By John Richardson
FOR a long while now I have been arguing that China will do “much, much more with much less”. Four years ago, when Paul Hodges and I first outlined the concept of the New Normal, we highlighted how doing more with less in China would profoundly reshape the nature and strength of economic growth.
It was also obvious back then that as China tackled its overcapacity and environmental crises, global oil, gas, refining and chemicals markets would behave very differently. This meant that the tools of analysis that we had come to rely on were at risk of becoming as redundant as an 18th century spinning loom.
Most people were, however, too wrapped-up in their jobs of providing forecast reports for their bosses to take much notice. Keeping the “day job” – i.e. earning enough to pay the mortgage and the health insurance etc. – made what we wrote intellectually interesting, but of little seeming practical use.
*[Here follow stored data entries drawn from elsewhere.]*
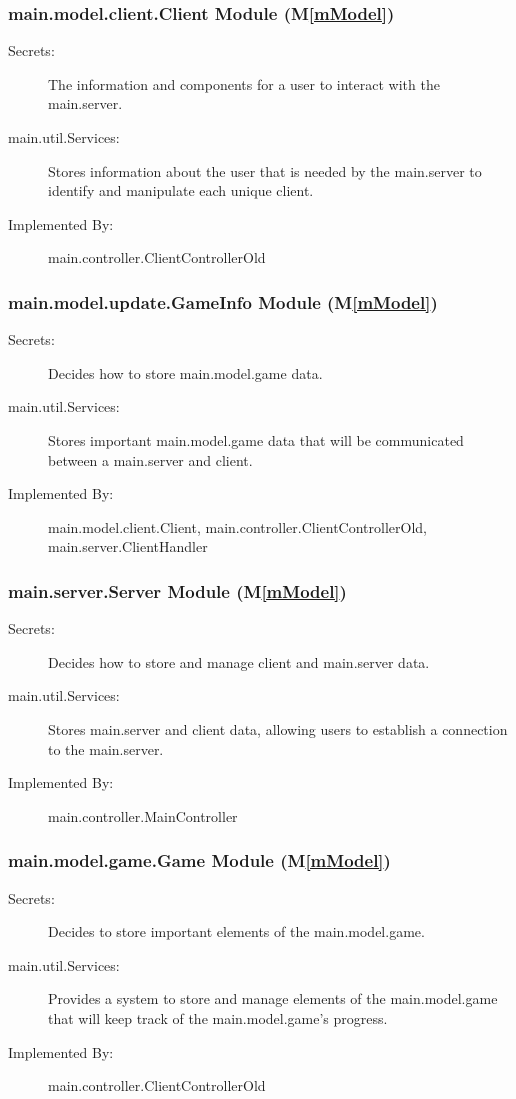 \documentclass[12pt, titlepage]{article}
\newcommand{\mref}[1]{M\ref{#1}}
\begin{document}
\subsubsection{ main.model.client.Client Module (\mref{mModel})}
    \begin{description}
    \item[Secrets:] The information and components for a user to interact with the main.server.
    \item[main.util.Services:] Stores information about the user that is needed by the main.server to identify and manipulate each unique client.
    \item[Implemented By:] main.controller.ClientControllerOld
    \end{description}

\subsubsection{ main.model.update.GameInfo Module (\mref{mModel})}
    \begin{description}
    \item[Secrets:] Decides how to store main.model.game data.
    \item[main.util.Services:] Stores important main.model.game data that will be communicated between a main.server and client.
    \item[Implemented By:] main.model.client.Client, main.controller.ClientControllerOld, main.server.ClientHandler
    \end{description}

\subsubsection{ main.server.Server Module (\mref{mModel})}
    \begin{description}
    \item[Secrets:] Decides how to store and manage client and main.server data.
    \item[main.util.Services:] Stores main.server and client data, allowing users to establish a connection to the main.server.
    \item[Implemented By:] main.controller.MainController
    \end{description}

\subsubsection{ main.model.game.Game Module (\mref{mModel})}
    \begin{description}
    \item[Secrets:] Decides to store important elements of the main.model.game.
    \item[main.util.Services:] Provides a system to store and manage elements of the main.model.game that will keep track of the main.model.game's progress.
    \item[Implemented By:] main.controller.ClientControllerOld
    \end{description}
\end{document}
Why? Because thanks to the great central bank “wealth effect”, demand growth numbers from China defied our longer-term view. There was no point in rocking the boat because all the historical data pointed pretty much always in one direction – upwards.
This meant that there was a lot of useful life left in the 18th century spinning loom way of predicting the future: Take the historical numbers and simply project them ever-higher over the next month, quarter or year. If you were slightly too optimistic in your forecasts, it didn’t really make that much difference because China would soon catch-up with your estimates.
And, anyway, as I said, why on earth rock the boat when your boss and your bosses’ boss never gave any indications that this was at all necessary?
How the world has changed now that the “wealth effect” is over, as a February 2015 report by the Oxford Institute of Energy Studies perfectly illustrates.
The core message of the study is this:
- The ‘New Normal’ of Chinese growth suggests slower economic growth rates and a shift away from energy-intensive sectors, including overcapacity industries such as steel, coal, and construction.
- The government will now champion new priority sectors such as higher quality manufacturing, agricultural modernisation, and healthcare. This, combined with policy efforts to reduce energy intensity, will lead to significantly slower oil demand growth rates than witnessed in the past.
- As the government charts a new macroeconomic trajectory, markets will need to adjust to new ways of thinking.
Take away the support that Chinese demand has provided to global oil markets and you are left with oversupply that can only get worse, in my view.
The oil bulls argue that cheaper oil always equals stronger demand because of greater affordability, but this is an oversimplification.
The study, for example, argues the following in the case of China:
The oil pricing mechanism reform introduced in March 2013 allows Chinese product prices to track global oil prices more closely, but they start from a government-set benchmark.
Gasoline prices for Chinese drivers are consistently higher than for their peers in the US. Moreover, the fluctuations in the domestic market are still less pronounced. Between June and December, when global prices fell by 55% Chinese retail diesel and gasoline prices only declined by 25%.
Moreover, Beijing has also increased the consumption tax on gasoline, naphtha, solvent oil, and lubricating oil three times since November23—the first such increases in five years.
This has contributed to the slower pace of deceleration in domestic retail prices and serves as testament to the government’s resolve to combat pollution. Funds collected from the tax will be used to promote NEV [new energy vehicle] development.
The effect of lower oil prices on end-users will be limited, given the government views tackling environmental degradation as a central policy priority.
Given that emissions from the transportation sector represent almost a quarter of China’s greenhouse gas emissions, increasing the fuel efficiency of China’s auto fleet, raising fuel quality standards, and promoting fuel-switching in the transportation sector are all high on the government’s list of priorities.
So China’s gasoline demand growth – and therefore, obviously, its growth in demand for crude – looks set to slow down.
In the case of the growth in demand for diesel, government policy changes are already having a profound effect.
Diesel has been a star performer over the last two decades because of the rise in the transportation requirements of the coal and heavy manufacturing sectors.
But as China weans itself off an over-reliance on highly polluting coals as a source of energy – and as it restructures its steel, cement, construction another heavy industry sectors for overcapacity and environmental reasons – growth in demand for diesel will also moderate.
This post just scratches the surface how “doing more with less” is profoundly changing the way we need to look at China. I can promise you much, much analysis in later posts.